Jennifer Ann Celotta (born November 11, 1971) is an American television producer, writer, and director. Among her credits are The Office, Cobra Kai, Abbott Elementary, Malcolm in the Middle, The Newsroom, Greg the Bunny, Andy Richter Controls the Universe and Home Improvement. She has directed three episodes of The Office: "Crime Aid", "The Promotion" and " Promos". By the fifth season, Celotta was serving as an Office executive producer and one of the series showrunners, along with fellow writer Paul Lieberstein. Celotta and Lieberstein wrote the fifth season finale "Company Picnic", which ended with character Pam Beesly learning she is pregnant.

Celotta and her co-writers on The Office received Emmy Award nominations for Outstanding Comedy Series in 2007, 2008, and 2009 but lost all three years to 30 Rock.

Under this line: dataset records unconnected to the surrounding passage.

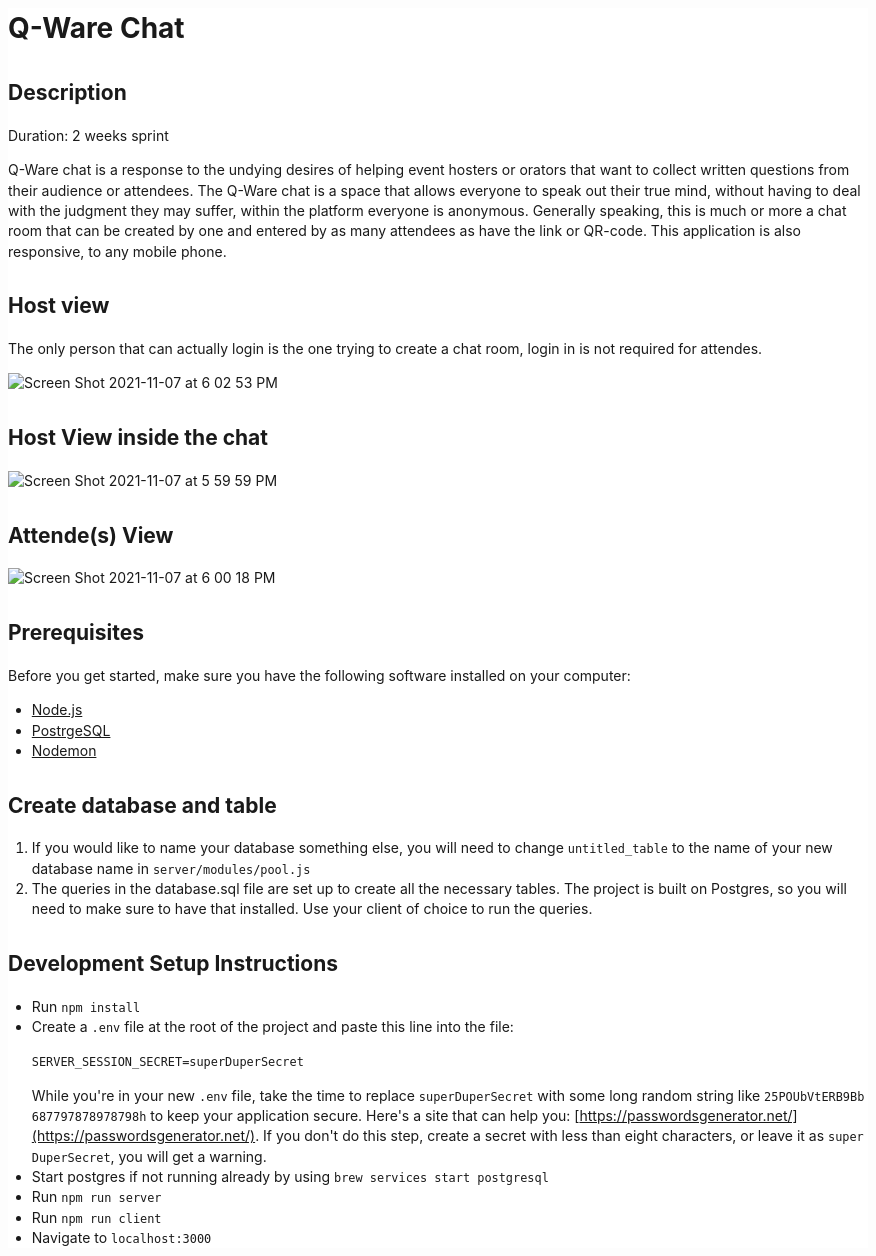 # Q-Ware Chat

## Description 

Duration: 2 weeks sprint

Q-Ware chat is a response to the undying desires of helping event hosters or orators that want to collect written questions from their audience or attendees. The Q-Ware chat is a space that allows everyone to speak out their true mind, without having to deal with the judgment they may suffer, within the platform everyone is anonymous. Generally speaking, this is much or more a chat room that can be created by one and entered by as many attendees as have the link or QR-code. This application is also responsive, to any mobile phone.

## Host view
The only person that can actually login is the one trying to create a chat room, login in is not required for attendes.

![Screen Shot 2021-11-07 at 6 02 53 PM](https://user-images.githubusercontent.com/82859114/140668774-4270ed0f-3890-4b84-a59b-a50efb101377.png)

## Host View inside the chat
<img width="1081" alt="Screen Shot 2021-11-07 at 5 59 59 PM" src="https://user-images.githubusercontent.com/82859114/140668886-2f07cf27-5fbe-4e23-aa25-4473b86ae8b5.png">

## Attende(s) View
<img width="1093" alt="Screen Shot 2021-11-07 at 6 00 18 PM" src="https://user-images.githubusercontent.com/82859114/140668925-920853c1-7ddb-4c85-bd75-43541ce1b062.png">


## Prerequisites

Before you get started, make sure you have the following software installed on your computer:

- [Node.js](https://nodejs.org/en/)
- [PostrgeSQL](https://www.postgresql.org/)
- [Nodemon](https://nodemon.io/)

## Create database and table

1. If you would like to name your database something else, you will need to change `untitled_table` to the name of your new database name in `server/modules/pool.js`
2. The queries in the database.sql file are set up to create all the necessary tables. The project is built on Postgres, so you will need to make sure to have that installed. Use your client of choice to run the queries.

## Development Setup Instructions

- Run `npm install`
- Create a `.env` file at the root of the project and paste this line into the file:
  ```
  SERVER_SESSION_SECRET=superDuperSecret
  ```
  While you're in your new `.env` file, take the time to replace `superDuperSecret` with some long random string like `25POUbVtERB9Bb687797878978798h` to keep your application secure. Here's a site that can help you: [https://passwordsgenerator.net/](https://passwordsgenerator.net/). If you don't do this step, create a secret with less than eight characters, or leave it as `superDuperSecret`, you will get a warning.
- Start postgres if not running already by using `brew services start postgresql`
- Run `npm run server`
- Run `npm run client`
- Navigate to `localhost:3000`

The team also received Writers Guild of America Award nominations for Best Comedy Series each year since 2006. They won the award in 2007, but lost in 2006 to Curb Your Enthusiasm, and to 30 Rock in 2008 and 2009. Celotta and her The Office co-writers were also nominated for a WGA in 2006 for Best New Series, but lost to Grey's Anatomy.

After getting her start directing The Office, Celotta has directed episodes of Cobra Kai, People of Earth, and Trial & Error.

Celotta won a WGA Award in the category "Comedy/Variety – Music, Awards, Tributes – Specials" in 2009 for co-writing the 2008 Independent Spirit Awards ceremony. She shared the award with fellow co-writers Billy Kimball, Aaron Lee and The Office co-star Rainn Wilson.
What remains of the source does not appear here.